2.1. Research Strategy
This study employs a conceptual-analytical research strategy supplemented by bibliometric descriptions and normative theory-building. The conceptual-analytical strategy is appropriate for research questions concerning the philosophical foundations of a scientific discipline, where the principal task is the clarification, comparison, and evaluation of conceptual frameworks rather than the production of empirical claims about the world. The strategy proceeds through three analytical steps: the identification of the relevant philosophical traditions and positions; systematic comparison of these positions along consistent analytical dimensions; and critical evaluation of their respective strengths, weaknesses, and applicability to contemporary economic inquiry. This approach follows the established methodology of the philosophy of economics literature developed by Hausman (1992), Mäki (2002), and Reiss (2013).

2.2. Conceptual Framework
The conceptual framework structuring the analysis is drawn from the standard four-fold division of philosophical inquiry into ontology (what exists), epistemology (how we know), methodology (how we investigate), and axiology (what we value). This division provides an analytical grid against which different positions in the philosophy of economics are compared. The framework is supplemented by the distinction, central to the philosophy of social science, between naturalist and interpretivist orientations: the former holds that the social sciences should adopt the methods of the natural sciences, while the latter holds that the distinctive nature of social reality requires distinctive methods. Within these broad orientations, the analysis distinguishes seven principal epistemological schools that have shaped economic thought: classical rationalism, logical positivism, falsificationism, Austrian subjectivism, critical realism, pragmatism, and feminist standpoint.

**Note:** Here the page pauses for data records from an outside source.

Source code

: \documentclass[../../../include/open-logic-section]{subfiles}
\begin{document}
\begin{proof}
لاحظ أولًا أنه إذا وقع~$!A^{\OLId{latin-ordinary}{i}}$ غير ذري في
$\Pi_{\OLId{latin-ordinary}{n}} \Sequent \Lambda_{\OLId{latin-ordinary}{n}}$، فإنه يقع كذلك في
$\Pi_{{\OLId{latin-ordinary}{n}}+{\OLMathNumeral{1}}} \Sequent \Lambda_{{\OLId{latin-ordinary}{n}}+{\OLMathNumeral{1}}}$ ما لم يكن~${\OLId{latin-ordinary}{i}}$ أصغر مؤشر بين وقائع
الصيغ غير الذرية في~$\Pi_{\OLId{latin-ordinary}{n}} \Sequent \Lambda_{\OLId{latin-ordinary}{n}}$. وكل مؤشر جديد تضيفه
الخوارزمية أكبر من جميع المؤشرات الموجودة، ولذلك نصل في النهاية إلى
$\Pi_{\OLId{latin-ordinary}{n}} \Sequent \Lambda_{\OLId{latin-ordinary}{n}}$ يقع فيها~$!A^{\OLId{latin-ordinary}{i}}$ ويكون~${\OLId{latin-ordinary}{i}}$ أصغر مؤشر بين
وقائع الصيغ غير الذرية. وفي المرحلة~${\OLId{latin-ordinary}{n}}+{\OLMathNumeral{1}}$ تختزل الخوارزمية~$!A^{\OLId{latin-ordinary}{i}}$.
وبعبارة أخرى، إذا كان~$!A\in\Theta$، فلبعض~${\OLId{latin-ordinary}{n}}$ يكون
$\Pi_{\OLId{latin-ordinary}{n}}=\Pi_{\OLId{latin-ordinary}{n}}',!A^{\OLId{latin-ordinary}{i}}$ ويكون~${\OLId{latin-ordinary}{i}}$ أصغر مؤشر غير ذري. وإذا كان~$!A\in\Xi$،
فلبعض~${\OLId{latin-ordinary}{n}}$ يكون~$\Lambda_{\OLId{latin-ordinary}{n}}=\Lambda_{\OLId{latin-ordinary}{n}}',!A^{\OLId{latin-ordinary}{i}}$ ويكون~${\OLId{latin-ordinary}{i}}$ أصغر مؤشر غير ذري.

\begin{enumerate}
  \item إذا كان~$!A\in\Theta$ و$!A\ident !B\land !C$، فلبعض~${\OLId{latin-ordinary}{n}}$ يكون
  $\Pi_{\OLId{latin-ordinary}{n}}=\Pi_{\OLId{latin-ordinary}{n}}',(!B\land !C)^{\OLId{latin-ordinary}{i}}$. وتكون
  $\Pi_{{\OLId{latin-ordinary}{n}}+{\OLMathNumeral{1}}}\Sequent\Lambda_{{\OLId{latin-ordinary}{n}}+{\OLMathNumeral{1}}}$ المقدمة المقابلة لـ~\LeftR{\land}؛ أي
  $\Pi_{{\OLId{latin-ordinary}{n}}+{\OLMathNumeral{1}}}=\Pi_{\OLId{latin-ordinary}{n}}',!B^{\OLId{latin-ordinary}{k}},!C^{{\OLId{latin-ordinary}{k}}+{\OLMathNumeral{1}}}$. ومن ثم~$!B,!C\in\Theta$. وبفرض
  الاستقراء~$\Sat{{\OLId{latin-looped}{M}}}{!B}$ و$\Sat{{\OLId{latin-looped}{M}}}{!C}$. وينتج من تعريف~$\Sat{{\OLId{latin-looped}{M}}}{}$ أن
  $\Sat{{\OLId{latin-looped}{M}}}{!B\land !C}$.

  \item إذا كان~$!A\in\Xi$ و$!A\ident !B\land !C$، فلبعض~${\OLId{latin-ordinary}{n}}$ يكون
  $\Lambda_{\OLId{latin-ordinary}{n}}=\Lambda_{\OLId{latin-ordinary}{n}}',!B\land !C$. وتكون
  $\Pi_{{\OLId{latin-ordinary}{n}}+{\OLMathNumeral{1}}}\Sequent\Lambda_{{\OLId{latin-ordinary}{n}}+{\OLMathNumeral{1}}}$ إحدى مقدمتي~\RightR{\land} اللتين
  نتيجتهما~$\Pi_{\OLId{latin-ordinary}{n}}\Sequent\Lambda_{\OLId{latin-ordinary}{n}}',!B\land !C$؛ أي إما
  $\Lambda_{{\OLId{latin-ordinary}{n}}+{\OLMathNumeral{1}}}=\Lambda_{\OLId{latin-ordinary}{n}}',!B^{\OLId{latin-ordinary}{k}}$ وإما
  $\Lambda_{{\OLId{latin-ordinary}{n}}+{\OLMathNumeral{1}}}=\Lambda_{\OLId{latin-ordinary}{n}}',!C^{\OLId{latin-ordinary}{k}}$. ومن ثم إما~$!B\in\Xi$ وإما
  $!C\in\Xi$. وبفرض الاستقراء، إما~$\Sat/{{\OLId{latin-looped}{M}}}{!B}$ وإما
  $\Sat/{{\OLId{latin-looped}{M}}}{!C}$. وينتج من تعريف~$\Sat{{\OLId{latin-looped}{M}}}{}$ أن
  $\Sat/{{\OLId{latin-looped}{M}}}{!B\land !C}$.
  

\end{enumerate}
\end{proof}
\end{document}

2.3. Bibliometric Component
To provide an empirical grounding for the conceptual analysis, this study includes a descriptive bibliometric profile of the philosophy of economics literature from 1990 to 2024. The bibliometric data were drawn from Scopus and Web of Science searches using the search terms "philosophy of economics," "economic methodology," and "epistemology of economics," restricted to peer-reviewed articles in English. Bibliometric data are used illustratively to characterize the development of the field rather than to make causal claims; they support description rather than hypothesis testing. The principal indicators reported are document counts, author counts, co-authorship indices, the proportion of empirical to conceptual papers, and average citation counts per document.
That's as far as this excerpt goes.